Había un hombre enfermo, Lázaro de
Betania, del pueblo de María y de su hermana Marta.
María era la misma que derramó perfume
sobre el Señor y le secó los pies con sus cabellos. Su hermano Lázaro era el
que estaba enfermo.
Las hermanas enviaron a decir a Jesús:
«Señor, el que tú amas, está enfermo».
Al oír esto, Jesús dijo: «Esta enfermedad
no es mortal; es para gloria de Dios, para que el Hijo de Dios sea glorificado
por ella».
Jesús quería mucho a Marta, a su hermana y
a Lázaro.
Sin embargo, cuando oyó que
este se encontraba enfermo, se quedó dos días más en el lugar donde estaba.
Después dijo a sus
discípulos: «Volvamos a Judea».
Los discípulos le dijeron:
«Maestro, hace poco los judíos querían apedrearte, ¿quieres volver allá?».
Jesús les respondió: «¿Acaso
no son doce la horas del día?

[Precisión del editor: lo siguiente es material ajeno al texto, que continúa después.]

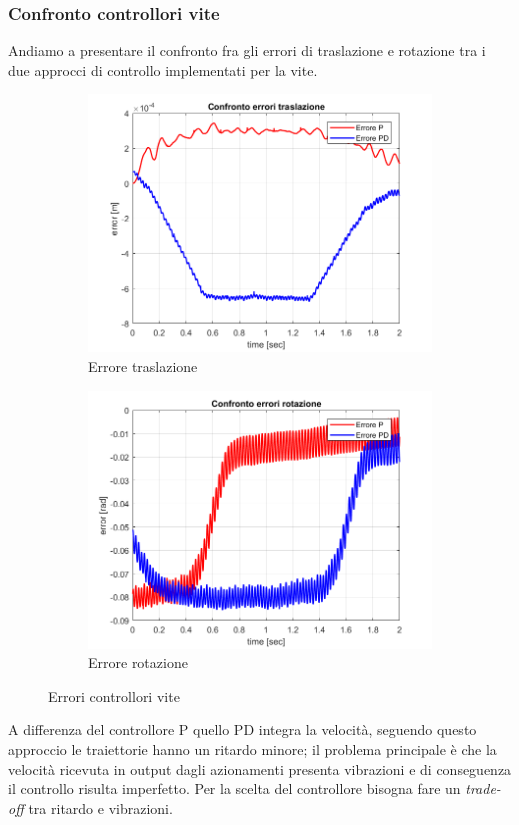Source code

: \subsubsection{Confronto controllori vite}	
Andiamo a presentare il confronto fra gli errori di traslazione e rotazione tra i due approcci di controllo implementati per la vite.
\begin{figure}
	\centering
	\begin{subfigure}{.45\textwidth}
		\centering
		\includegraphics[width=.8\linewidth]{Immagini/Traiettorie/errTras}  
		\caption{Errore traslazione}
		\label{fig:sub-errT}
	\end{subfigure}
	\begin{subfigure}{.45\textwidth}
		\centering
		\includegraphics[width=.8\linewidth]{Immagini/Traiettorie/errRot}  
		\caption{Errore rotazione}
		\label{fig:sub-errR}
	\end{subfigure}
	\caption{Errori controllori vite}
	\label{fig:errVite}
\end{figure}
A differenza del controllore P quello PD integra la velocità, seguendo questo approccio le traiettorie hanno un ritardo minore; il problema principale è che la velocità ricevuta in output dagli azionamenti presenta vibrazioni e di conseguenza il controllo risulta imperfetto. Per la scelta del controllore bisogna fare un \textit{trade-off} tra ritardo e vibrazioni.
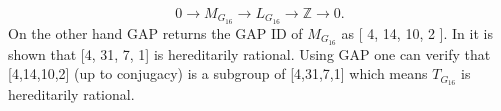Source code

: \documentclass{article}
\theoremstyle{plain}
\theoremstyle{definition}
\newcommand{\Z}{\ensuremath{\mathbb{Z}}}
\newcommand{\exactseq}[1]{\ensuremath{0 \longrightarrow M_{#1} \longrightarrow L_{#1} \longrightarrow \Z \longrightarrow 0}}
\begin{document}
$$\exactseq{G_{16}}.$$
On the other hand GAP returns the GAP ID of $M_{G_{16}}$  as [ 4, 14, 10, 2 ].
In \cite{Nicole1} it is shown that [4, 31, 7, 1] is hereditarily rational. Using GAP one can verify that [4,14,10,2] (up to conjugacy) is a subgroup of [4,31,7,1] which means $T_{G_{16}}$ is hereditarily rational.\\
\\
%
\end{document}
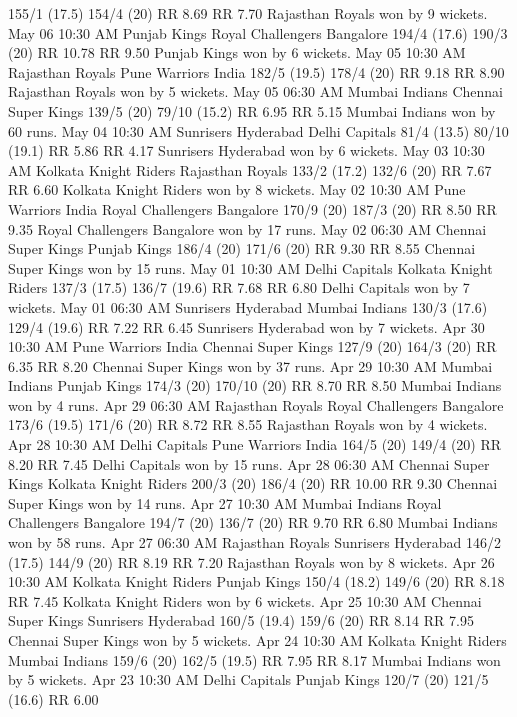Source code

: 155/1 (17.5)
154/4 (20)
RR 8.69
RR 7.70
Rajasthan Royals won by 9 wickets.
May 06
10:30 AM
Punjab Kings
Royal Challengers Bangalore
194/4 (17.6)
190/3 (20)
RR 10.78
RR 9.50
Punjab Kings won by 6 wickets.
May 05
10:30 AM
Rajasthan Royals
Pune Warriors India
182/5 (19.5)
178/4 (20)
RR 9.18
RR 8.90
Rajasthan Royals won by 5 wickets.
May 05
06:30 AM
Mumbai Indians
Chennai Super Kings
139/5 (20)
79/10 (15.2)
RR 6.95
RR 5.15
Mumbai Indians won by 60 runs.
May 04
10:30 AM
Sunrisers Hyderabad
Delhi Capitals
81/4 (13.5)
80/10 (19.1)
RR 5.86
RR 4.17
Sunrisers Hyderabad won by 6 wickets.
May 03
10:30 AM
Kolkata Knight Riders
Rajasthan Royals
133/2 (17.2)
132/6 (20)
RR 7.67
RR 6.60
Kolkata Knight Riders won by 8 wickets.
May 02
10:30 AM
Pune Warriors India
Royal Challengers Bangalore
170/9 (20)
187/3 (20)
RR 8.50
RR 9.35
Royal Challengers Bangalore won by 17 runs.
May 02
06:30 AM
Chennai Super Kings
Punjab Kings
186/4 (20)
171/6 (20)
RR 9.30
RR 8.55
Chennai Super Kings won by 15 runs.
May 01
10:30 AM
Delhi Capitals
Kolkata Knight Riders
137/3 (17.5)
136/7 (19.6)
RR 7.68
RR 6.80
Delhi Capitals won by 7 wickets.
May 01
06:30 AM
Sunrisers Hyderabad
Mumbai Indians
130/3 (17.6)
129/4 (19.6)
RR 7.22
RR 6.45
Sunrisers Hyderabad won by 7 wickets.
Apr 30
10:30 AM
Pune Warriors India
Chennai Super Kings
127/9 (20)
164/3 (20)
RR 6.35
RR 8.20
Chennai Super Kings won by 37 runs.
Apr 29
10:30 AM
Mumbai Indians
Punjab Kings
174/3 (20)
170/10 (20)
RR 8.70
RR 8.50
Mumbai Indians won by 4 runs.
Apr 29
06:30 AM
Rajasthan Royals
Royal Challengers Bangalore
173/6 (19.5)
171/6 (20)
RR 8.72
RR 8.55
Rajasthan Royals won by 4 wickets.
Apr 28
10:30 AM
Delhi Capitals
Pune Warriors India
164/5 (20)
149/4 (20)
RR 8.20
RR 7.45
Delhi Capitals won by 15 runs.
Apr 28
06:30 AM
Chennai Super Kings
Kolkata Knight Riders
200/3 (20)
186/4 (20)
RR 10.00
RR 9.30
Chennai Super Kings won by 14 runs.
Apr 27
10:30 AM
Mumbai Indians
Royal Challengers Bangalore
194/7 (20)
136/7 (20)
RR 9.70
RR 6.80
Mumbai Indians won by 58 runs.
Apr 27
06:30 AM
Rajasthan Royals
Sunrisers Hyderabad
146/2 (17.5)
144/9 (20)
RR 8.19
RR 7.20
Rajasthan Royals won by 8 wickets.
Apr 26
10:30 AM
Kolkata Knight Riders
Punjab Kings
150/4 (18.2)
149/6 (20)
RR 8.18
RR 7.45
Kolkata Knight Riders won by 6 wickets.
Apr 25
10:30 AM
Chennai Super Kings
Sunrisers Hyderabad
160/5 (19.4)
159/6 (20)
RR 8.14
RR 7.95
Chennai Super Kings won by 5 wickets.
Apr 24
10:30 AM
Kolkata Knight Riders
Mumbai Indians
159/6 (20)
162/5 (19.5)
RR 7.95
RR 8.17
Mumbai Indians won by 5 wickets.
Apr 23
10:30 AM
Delhi Capitals
Punjab Kings
120/7 (20)
121/5 (16.6)
RR 6.00
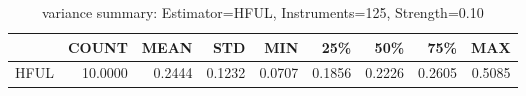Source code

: \begin{table}[ht]
\centering
\caption{variance summary: Estimator=HFUL, Instruments=125, Strength=0.10}
\begin{tabular}{lrrrrrrrr}
\toprule
 & COUNT & MEAN & STD & MIN & 25\% & 50\% & 75\% & MAX \\
\midrule
HFUL & 10.0000 & 0.2444 & 0.1232 & 0.0707 & 0.1856 & 0.2226 & 0.2605 & 0.5085 \\
\bottomrule
\end{tabular}
\end{table}
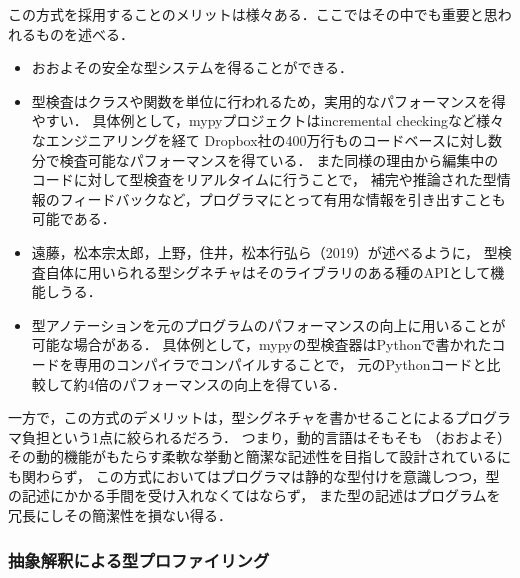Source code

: この方式を採用することのメリットは様々ある．ここではその中でも重要と思われるものを述べる．
\begin{itemize}
  \item おおよその安全な型システムを得ることができる．
  \item 型検査はクラスや関数を単位に行われるため，実用的なパフォーマンスを得やすい．
        具体例として，mypyプロジェクトはincremental checkingなど様々なエンジニアリングを経て
        Dropbox社の400万行ものコードベースに対し数分で検査可能なパフォーマンスを得ている\cite{dropbox}．
        また同様の理由から編集中のコードに対して型検査をリアルタイムに行うことで，
        補完や推論された型情報のフィードバックなど，プログラマにとって有用な情報を引き出すことも可能である．
  \item 遠藤，松本宗太郎，上野，住井，松本行弘ら（2019）\cite{ruby-progress-report}が述べるように，
        型検査自体に用いられる型シグネチャはそのライブラリのある種のAPIとして機能しうる．
  \item 型アノテーションを元のプログラムのパフォーマンスの向上に用いることが可能な場合がある．
        具体例として，mypyの型検査器はPythonで書かれたコードを専用のコンパイラでコンパイルすることで，
        元のPythonコードと比較して約4倍のパフォーマンスの向上を得ている．\cite{dropbox}
\end{itemize}

一方で，この方式のデメリットは，型シグネチャを書かせることによるプログラマ負担という1点に絞られるだろう．
つまり，動的言語はそもそも
（おおよそ）その動的機能がもたらす柔軟な挙動と簡潔な記述性を目指して設計されているにも関わらず，
この方式においてはプログラマは静的な型付けを意識しつつ，型の記述にかかる手間を受け入れなくてはならず，
また型の記述はプログラムを冗長にしその簡潔性を損ない得る．

\subsubsection{抽象解釈による型プロファイリング}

El que camina de día no tropieza, porque ve la
luz de este mundo;
en cambio, el que camina de noche
tropieza, porque la luz no está en él».
Después agregó: «Nuestro amigo Lázaro
duerme, pero yo voy a despertarlo».
Sus discípulos le dijeron: «Señor, si
duerme, se curará».
Ellos pensaban que hablaba del sueño, pero
Jesús se refería a la muerte.
Entonces les dijo abiertamente: «Lázaro ha
muerto,
y me alegro por ustedes de
no haber estado allí, a fin de que crean. Vayamos a verlo».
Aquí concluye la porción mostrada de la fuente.